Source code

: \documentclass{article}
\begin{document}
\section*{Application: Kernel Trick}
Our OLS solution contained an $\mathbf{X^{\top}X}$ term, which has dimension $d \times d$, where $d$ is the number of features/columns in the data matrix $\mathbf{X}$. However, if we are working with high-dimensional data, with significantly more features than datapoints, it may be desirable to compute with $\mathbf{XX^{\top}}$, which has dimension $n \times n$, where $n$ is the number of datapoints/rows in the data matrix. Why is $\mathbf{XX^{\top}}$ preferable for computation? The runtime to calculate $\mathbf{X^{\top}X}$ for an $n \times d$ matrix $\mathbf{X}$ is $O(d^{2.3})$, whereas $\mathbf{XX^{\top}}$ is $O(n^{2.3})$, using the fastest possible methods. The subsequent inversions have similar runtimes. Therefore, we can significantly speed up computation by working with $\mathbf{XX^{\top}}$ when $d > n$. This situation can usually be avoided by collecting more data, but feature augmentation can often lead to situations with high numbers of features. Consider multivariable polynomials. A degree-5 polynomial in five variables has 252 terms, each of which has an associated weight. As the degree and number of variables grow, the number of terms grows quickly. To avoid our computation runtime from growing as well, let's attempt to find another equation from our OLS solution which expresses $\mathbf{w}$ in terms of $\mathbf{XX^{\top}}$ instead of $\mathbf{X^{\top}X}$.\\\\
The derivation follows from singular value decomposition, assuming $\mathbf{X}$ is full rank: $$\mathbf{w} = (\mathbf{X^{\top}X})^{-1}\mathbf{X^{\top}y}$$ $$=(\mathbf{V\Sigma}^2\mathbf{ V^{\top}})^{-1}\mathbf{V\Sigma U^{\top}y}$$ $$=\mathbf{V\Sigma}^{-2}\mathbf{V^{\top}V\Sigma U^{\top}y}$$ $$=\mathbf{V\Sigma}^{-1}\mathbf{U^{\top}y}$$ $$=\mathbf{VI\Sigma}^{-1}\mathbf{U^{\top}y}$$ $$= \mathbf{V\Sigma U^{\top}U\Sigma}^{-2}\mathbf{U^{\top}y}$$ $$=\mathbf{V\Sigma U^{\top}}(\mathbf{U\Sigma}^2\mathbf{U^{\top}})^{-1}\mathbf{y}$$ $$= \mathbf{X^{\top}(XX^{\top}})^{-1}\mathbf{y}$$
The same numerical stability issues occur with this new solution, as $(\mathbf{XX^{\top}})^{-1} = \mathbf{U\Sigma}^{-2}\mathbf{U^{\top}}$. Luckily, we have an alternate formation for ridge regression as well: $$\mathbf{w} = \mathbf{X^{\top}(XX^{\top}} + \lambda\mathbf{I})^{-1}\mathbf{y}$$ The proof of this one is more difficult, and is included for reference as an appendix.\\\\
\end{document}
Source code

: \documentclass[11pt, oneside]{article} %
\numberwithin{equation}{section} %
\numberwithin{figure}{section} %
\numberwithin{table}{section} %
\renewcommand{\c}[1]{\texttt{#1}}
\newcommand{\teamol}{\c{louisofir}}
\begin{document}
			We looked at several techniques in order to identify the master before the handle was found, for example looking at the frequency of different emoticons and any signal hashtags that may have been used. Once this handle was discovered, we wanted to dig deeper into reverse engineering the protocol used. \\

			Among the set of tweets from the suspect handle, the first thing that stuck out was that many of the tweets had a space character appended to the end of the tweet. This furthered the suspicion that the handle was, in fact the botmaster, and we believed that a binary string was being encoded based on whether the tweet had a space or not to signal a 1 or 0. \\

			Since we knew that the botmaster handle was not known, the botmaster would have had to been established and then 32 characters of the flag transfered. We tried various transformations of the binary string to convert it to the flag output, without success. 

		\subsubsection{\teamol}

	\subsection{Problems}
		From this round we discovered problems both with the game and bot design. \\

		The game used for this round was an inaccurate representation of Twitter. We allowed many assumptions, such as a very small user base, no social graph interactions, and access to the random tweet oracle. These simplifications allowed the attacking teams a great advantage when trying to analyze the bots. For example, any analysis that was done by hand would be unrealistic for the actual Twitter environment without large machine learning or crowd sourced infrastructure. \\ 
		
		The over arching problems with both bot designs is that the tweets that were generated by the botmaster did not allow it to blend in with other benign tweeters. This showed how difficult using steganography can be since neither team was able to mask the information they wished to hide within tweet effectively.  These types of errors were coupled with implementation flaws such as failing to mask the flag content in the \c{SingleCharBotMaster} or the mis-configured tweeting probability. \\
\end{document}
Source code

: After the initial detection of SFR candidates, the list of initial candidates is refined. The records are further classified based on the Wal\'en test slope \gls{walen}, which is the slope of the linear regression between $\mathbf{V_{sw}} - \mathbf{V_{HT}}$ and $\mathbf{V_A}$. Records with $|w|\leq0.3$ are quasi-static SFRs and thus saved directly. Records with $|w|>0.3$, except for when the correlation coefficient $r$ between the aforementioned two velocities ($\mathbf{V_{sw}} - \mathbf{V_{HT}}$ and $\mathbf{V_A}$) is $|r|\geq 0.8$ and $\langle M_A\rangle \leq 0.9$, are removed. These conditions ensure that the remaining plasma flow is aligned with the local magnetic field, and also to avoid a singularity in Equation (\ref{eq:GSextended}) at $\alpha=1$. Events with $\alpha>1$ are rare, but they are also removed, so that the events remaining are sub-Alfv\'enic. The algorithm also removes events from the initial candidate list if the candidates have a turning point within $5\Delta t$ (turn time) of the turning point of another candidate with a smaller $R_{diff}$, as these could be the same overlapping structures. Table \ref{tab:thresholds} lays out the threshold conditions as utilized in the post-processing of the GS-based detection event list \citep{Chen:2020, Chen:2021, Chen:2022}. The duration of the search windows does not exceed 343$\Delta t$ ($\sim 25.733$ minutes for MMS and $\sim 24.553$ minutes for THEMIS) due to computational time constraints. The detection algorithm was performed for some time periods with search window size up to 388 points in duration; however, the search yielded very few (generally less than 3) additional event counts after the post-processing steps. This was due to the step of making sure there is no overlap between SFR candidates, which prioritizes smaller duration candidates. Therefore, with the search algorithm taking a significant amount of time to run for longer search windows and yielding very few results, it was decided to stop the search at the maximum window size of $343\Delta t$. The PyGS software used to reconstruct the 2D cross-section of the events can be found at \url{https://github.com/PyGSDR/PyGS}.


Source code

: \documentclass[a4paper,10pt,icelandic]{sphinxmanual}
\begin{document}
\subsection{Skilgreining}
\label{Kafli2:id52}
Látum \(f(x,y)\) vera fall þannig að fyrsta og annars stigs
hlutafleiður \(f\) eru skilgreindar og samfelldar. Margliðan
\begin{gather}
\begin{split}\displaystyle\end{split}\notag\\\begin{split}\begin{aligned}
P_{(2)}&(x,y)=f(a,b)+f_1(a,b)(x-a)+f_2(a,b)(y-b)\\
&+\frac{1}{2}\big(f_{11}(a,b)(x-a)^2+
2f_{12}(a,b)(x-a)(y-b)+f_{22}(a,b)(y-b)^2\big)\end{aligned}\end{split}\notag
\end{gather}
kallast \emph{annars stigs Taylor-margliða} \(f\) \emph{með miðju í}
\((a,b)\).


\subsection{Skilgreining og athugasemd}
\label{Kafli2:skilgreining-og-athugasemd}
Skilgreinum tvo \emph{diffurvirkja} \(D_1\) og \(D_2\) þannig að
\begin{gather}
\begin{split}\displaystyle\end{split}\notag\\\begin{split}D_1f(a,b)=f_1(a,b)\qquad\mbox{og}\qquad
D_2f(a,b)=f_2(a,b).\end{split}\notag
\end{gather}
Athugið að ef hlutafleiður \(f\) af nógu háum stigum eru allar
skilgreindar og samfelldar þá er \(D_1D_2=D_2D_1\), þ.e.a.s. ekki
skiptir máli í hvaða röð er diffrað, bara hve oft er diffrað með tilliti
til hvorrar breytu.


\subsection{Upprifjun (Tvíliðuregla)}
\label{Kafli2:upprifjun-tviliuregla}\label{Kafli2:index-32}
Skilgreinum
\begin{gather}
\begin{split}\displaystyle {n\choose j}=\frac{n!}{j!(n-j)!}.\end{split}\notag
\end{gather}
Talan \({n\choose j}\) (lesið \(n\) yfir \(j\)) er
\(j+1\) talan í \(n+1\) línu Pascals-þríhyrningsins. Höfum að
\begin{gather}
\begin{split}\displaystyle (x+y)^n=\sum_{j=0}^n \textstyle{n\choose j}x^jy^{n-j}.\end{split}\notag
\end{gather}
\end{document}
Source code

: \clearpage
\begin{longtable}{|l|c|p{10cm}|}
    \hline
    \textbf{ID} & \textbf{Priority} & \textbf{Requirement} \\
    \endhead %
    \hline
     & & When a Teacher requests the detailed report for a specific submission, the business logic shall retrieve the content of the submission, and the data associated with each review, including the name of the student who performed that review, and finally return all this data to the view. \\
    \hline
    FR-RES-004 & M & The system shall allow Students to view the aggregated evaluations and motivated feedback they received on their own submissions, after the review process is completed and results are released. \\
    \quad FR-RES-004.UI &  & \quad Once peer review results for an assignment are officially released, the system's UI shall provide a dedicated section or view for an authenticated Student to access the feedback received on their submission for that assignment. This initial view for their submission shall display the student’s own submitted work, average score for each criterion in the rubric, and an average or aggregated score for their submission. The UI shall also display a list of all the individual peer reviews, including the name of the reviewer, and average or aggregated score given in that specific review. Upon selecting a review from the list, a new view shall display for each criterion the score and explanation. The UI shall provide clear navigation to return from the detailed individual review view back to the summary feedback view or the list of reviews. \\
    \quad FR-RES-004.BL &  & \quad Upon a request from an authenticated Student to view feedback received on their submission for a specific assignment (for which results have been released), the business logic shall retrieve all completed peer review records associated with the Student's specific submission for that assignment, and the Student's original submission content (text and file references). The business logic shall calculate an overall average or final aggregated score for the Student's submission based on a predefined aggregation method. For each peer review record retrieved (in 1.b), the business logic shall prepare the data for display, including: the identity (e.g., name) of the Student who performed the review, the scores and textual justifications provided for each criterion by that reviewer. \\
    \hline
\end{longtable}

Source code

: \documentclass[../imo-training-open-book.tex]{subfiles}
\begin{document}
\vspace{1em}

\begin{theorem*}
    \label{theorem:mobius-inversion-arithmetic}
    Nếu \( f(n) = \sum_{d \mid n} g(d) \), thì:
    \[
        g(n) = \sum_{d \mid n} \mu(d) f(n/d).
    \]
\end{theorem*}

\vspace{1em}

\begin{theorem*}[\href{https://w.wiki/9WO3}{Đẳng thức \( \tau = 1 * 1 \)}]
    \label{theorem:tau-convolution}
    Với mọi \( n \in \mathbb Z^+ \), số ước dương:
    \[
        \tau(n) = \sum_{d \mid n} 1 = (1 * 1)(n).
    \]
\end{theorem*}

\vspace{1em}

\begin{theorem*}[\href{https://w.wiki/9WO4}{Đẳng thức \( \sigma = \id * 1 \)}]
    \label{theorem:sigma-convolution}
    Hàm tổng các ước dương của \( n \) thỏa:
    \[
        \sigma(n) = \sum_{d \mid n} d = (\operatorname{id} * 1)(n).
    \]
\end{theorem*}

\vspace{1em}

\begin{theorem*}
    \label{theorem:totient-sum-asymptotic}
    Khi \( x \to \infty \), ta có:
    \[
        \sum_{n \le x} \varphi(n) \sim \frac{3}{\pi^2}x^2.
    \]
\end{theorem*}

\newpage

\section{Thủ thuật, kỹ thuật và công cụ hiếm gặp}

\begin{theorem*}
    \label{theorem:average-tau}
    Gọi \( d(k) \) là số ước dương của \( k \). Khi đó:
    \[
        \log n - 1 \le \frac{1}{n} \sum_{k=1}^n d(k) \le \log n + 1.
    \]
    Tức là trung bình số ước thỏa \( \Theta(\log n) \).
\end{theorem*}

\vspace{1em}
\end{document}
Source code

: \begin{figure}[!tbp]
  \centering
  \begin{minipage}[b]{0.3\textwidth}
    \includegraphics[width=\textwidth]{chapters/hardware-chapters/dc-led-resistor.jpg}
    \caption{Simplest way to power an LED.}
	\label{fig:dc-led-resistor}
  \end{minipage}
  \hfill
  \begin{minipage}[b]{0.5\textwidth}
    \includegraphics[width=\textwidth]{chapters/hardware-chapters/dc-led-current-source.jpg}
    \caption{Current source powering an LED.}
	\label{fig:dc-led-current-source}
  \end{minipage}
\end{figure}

§ **PROBLEM DETAILS**
Whenever a line in the preceding entries includes the word "href", count it, and state the total alone.

§ **ANSWER SPACE**
2